Imagine that you’re the analytics team lead at an e-commerce company. Your company has seen rapid growth in the last few months, with thousands of new users who are highly engaged on your website. Your leadership team is pushing for the analytics team to dig into user activity data that has been carefully collected inside your production database to figure out how to make your website’s experience even better. Excitedly, one evening you spin up a data warehouse and set up data connectors to replicate data from your database into your data warehouse.
The next morning, you wake up to an angry email from your VP of Engineering. The email states that the replication of data into the warehouse, and in particular concurrent historical syncs of tens of tables, put too much load on the production database, such that the database was unable to accept writes. This meant that new users could not sign up, and existing users could not buy products on the website for hours. Having turned off the connectors, he ends the email with: “Data analytics cannot impede our day-to-day operations!”
Having learned a painful lesson, you decide to slow down the historical sync for your production database by running it one table at a time. But instead of the production database being impacted by the historical syncs or ongoing replication, by slowing down your historical sync, your team is now a full month delayed in accessing the historical data within your data warehouse. Consequently, your team is now delayed by an entire month in running any meaningful analytics.
Is there a better way? Does there always have to be a tradeoff between the speed of historical syncs and keeping your production database operational? In this post, we first define what historical sync is, when they are required and how Datacoral addresses the tradeoff mentioned earlier. While historical syncs are common across almost all data sources, we will focus on connectors for database sources in this post.
Before we go further, consider reading our Data Connectors 101 article to learn more about data connectors.
A historical sync for a data connector refers to the one-time replication of the complete data from a source to a destination. Historical syncs can be performed for an entire source (including all the tables/objects in that source) or an individual table/object at the source. There are a few different situations where historical syncs are done, although the first case is the most common.
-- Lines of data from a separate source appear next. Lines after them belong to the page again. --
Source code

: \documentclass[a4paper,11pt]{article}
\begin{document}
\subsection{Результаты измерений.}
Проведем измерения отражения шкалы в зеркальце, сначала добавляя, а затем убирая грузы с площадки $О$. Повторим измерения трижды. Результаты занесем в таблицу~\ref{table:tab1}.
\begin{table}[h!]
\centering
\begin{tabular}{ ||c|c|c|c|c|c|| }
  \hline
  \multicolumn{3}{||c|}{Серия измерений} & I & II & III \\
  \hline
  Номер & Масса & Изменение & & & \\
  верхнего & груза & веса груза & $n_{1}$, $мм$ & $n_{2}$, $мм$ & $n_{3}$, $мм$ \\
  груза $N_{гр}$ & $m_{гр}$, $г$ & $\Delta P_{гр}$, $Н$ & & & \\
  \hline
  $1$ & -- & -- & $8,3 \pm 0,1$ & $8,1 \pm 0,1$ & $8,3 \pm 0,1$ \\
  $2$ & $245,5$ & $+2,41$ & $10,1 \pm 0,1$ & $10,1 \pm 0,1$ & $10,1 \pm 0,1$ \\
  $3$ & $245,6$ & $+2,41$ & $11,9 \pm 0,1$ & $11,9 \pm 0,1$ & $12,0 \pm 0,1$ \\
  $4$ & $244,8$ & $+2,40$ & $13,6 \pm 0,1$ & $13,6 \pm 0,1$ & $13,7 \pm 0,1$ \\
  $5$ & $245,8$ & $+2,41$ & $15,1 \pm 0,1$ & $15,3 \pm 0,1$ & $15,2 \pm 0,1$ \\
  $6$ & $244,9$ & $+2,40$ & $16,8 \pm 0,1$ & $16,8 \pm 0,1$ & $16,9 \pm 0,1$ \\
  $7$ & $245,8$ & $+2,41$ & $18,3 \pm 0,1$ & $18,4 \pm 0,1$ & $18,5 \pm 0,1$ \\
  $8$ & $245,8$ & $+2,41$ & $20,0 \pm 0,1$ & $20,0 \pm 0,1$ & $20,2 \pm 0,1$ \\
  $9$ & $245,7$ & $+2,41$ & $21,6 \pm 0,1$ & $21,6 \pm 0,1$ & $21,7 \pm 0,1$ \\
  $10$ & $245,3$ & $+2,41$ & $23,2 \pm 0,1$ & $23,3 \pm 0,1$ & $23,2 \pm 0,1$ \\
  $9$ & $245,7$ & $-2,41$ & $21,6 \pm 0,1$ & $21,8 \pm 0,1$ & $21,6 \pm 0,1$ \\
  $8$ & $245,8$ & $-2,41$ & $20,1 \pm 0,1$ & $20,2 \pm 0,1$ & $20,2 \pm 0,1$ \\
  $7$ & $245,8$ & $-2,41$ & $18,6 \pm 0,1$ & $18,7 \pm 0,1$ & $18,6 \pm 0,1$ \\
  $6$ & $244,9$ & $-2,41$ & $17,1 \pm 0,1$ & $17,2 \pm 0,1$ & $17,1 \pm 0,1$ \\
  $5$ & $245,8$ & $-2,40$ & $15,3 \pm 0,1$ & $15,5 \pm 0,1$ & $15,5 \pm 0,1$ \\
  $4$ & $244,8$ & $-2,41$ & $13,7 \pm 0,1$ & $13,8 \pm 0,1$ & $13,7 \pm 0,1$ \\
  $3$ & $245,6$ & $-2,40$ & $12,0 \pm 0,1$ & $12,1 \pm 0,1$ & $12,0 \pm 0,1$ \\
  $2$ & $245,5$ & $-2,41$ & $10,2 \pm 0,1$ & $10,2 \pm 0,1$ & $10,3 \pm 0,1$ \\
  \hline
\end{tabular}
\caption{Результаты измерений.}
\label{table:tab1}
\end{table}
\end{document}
Let’s imagine adding a Change Data Capture (CDC) connector for the first time. Let’s say your source is a PostgreSQL database with a hundred tables, some large (hundreds of millions of rows) and some small (thousands of rows), and your destination is a Snowflake data warehouse. The first step to adding a connector is to add the connection configuration (database endpoint, port, user name, password); at this point, the connector can inspect what tables exist in PostgreSQL. The connector will then create tables in the destination with the appropriate schema in Snowflake. Now what?
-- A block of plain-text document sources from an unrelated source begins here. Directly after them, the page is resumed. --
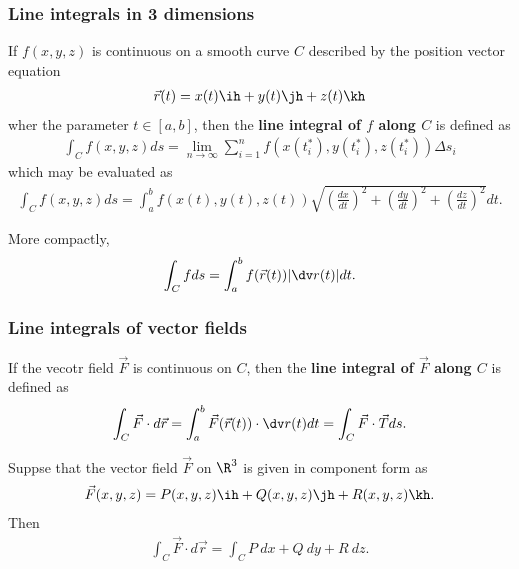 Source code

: \documentclass{article}
\begin{document}
\subsubsection{Line integrals in 3 dimensions}

\begin{definition}
    If $f(x,y,z)$ is continuous on a smooth curve $C$ described by the
    position vector equation
    \begin{align*}
        \vec r(t) = x(t)\ih + y(t)\jh + z(t)\kh
    \end{align*}
    wher the parameter $t\in[a,b]$, then the \textbf{line integral of $f$ along $C$}
    is defined as
    \begin{align*}
        \int_C f(x,y,z)ds = \lim_{n\to\infty}\sum_{i=1}^n f(x(t_i^*), y(t_i^*), z(t_i^*))\Delta s_i
    \end{align*}
    which may be evaluated as
    \begin{align*}
        \int_C f(x,y,z)ds = \int_a^b f(x(t), y(t), z(t))\sqrt{\left(\frac{dx}{dt}\right)^2 + \left(\frac{dy}{dt}\right)^2 + \left(\frac{dz}{dt}\right)^2}dt.
    \end{align*}
\end{definition}
\begin{lemma}
    More compactly,
    \begin{align*}
        \int_C f ds = \int_a^b f(\vec r(t))|\dv r(t)|dt.
    \end{align*}
\end{lemma}

\subsubsection{Line integrals of vector fields}

\begin{definition}
    If the vecotr field $\vec F$ is continuous on $C$, then the
    \textbf{line integral of $\vec F$ along $C$} is defined as
    \begin{align*}
        \int_C \vec F\cdot d\vec r = \int_a^b \vec F(\vec r(t))\cdot \dv r(t)dt
        = \int_C \vec F\cdot \vec T ds.
    \end{align*}
\end{definition}
\begin{theorem}
    Suppse that the vector field $\vec F$ on $\R^3$ is given in component
    form as
    \begin{align*}
        \vec F(x,y,z) = P(x,y,z)\ih + Q(x,y,z)\jh + R(x,y,z)\kh.
    \end{align*}
    Then
    \begin{align*}
        \int_C \vec F\cdot d\vec r = \int_C P\:dx + Q\:dy + R\:dz.
    \end{align*}
\end{theorem}
\end{document}
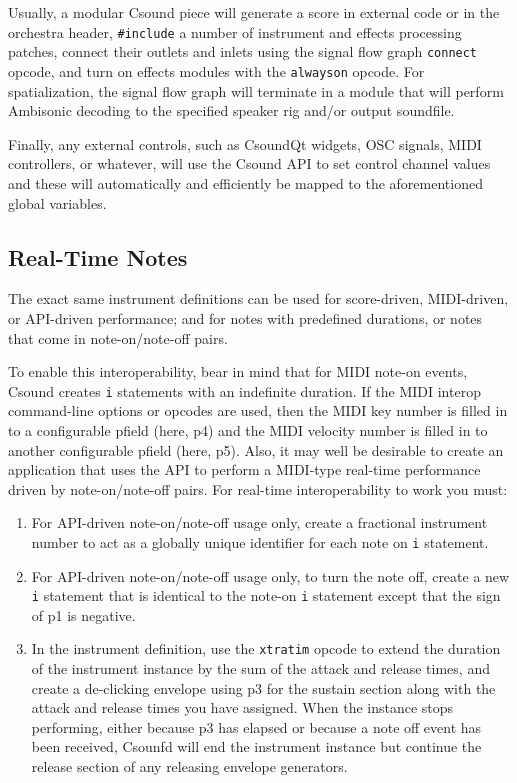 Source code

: \documentclass[12pt,letterpaper,onecolumn]{scrartcl}
\begin{document}
\begin{enumerate}
Usually, a modular Csound piece will generate a score in external code or in
the orchestra header, \texttt{\#include} a number of instrument and effects
processing patches, connect their outlets and inlets using the signal flow
graph \texttt{connect} opcode, and turn on effects modules with the
\texttt{alwayson} opcode. For spatialization, the signal flow graph will
terminate in a module that will perform Ambisonic decoding to the specified
speaker rig and/or output soundfile.

Finally, any external controls, such as CsoundQt widgets, OSC signals, MIDI
controllers, or whatever, will use the Csound API to set control channel values 
and these will automatically and efficiently be mapped to the aforementioned 
global variables.

\subsection{Real-Time Notes}

The exact same instrument definitions can be used for score-driven,
MIDI-driven, or API-driven performance; and for notes with predefined
durations, or notes that come in note-on/note-off pairs.

To enable this interoperability, bear in mind that for MIDI note-on events,
Csound creates \texttt{i} statements with an indefinite duration. If the MIDI
interop command-line options or opcodes are used, then the MIDI key number is
filled in to a configurable pfield (here, p4) and the MIDI velocity number is
filled in to another configurable pfield (here, p5). Also, it may well be
desirable to create an application that uses the API to perform a MIDI-type
real-time performance driven by note-on/note-off pairs. For real-time
interoperability to work you must:

\begin{enumerate}
    \item For API-driven note-on/note-off usage only, create a fractional
    instrument number to act as a globally unique identifier for each note on
\texttt{i} statement.
    \item For API-driven note-on/note-off usage only, to turn the note off,
    create a new \texttt{i} statement that is identical to the note-on
\texttt{i} statement except that the sign of p1 is negative.
    \item In the instrument definition, use the \texttt{xtratim} opcode to extend the
    duration of the instrument instance by the sum of the attack and release
    times, and create a de-clicking envelope using p3 for the sustain section along
    with the attack and release times you have assigned.
When the instance stops performing, either because p3 has elapsed or because a note
off event has been received, Csounfd will end the instrument instance but continue the
release section of any releasing envelope generators.
\end{enumerate}

\end{enumerate}
\end{document}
For each table, the connector now needs to replicate all the data (from the beginning of history) from source to destination – this is the historical sync for each table. As we discussed in our Data Connectors 101 article, there are two modes of extracting data from sources – snapshot and incremental. With snapshot mode, we are fetching all the data for a table in every run, which means that effectively a historical sync is done every run (making this feasible only for small tables). In incremental mode, however, only the data that has changed since the last run is fetched in the next run. This makes the first historical sync critical in ensuring that analytics teams have complete data available in their warehouse for analysis.
Historical syncs are also helpful in recovering from bad situations. Data connectors are complicated pieces of software, often deployed as part of a complex data infrastructure. There are many reasons why things can go wrong. For example, there can be network outages, data corruption at the source or destination, manual errors, or software bugs in the connector itself. These might affect individual tables or all tables – in either case, historical syncs are the answer. In certain instances, historical syncs can be automatically triggered – for example, we talked about how Datacoral’s connector fully-managed replication slots in PostgreSQL.
Finally, there are cases where certain schema changes require historical syncs. An example is when a new column is added to a table with a default value. In this case, all the rows of the table are impacted, and the table needs to be completely refreshed at the destination. In this case, a historical sync needs to be run for this table.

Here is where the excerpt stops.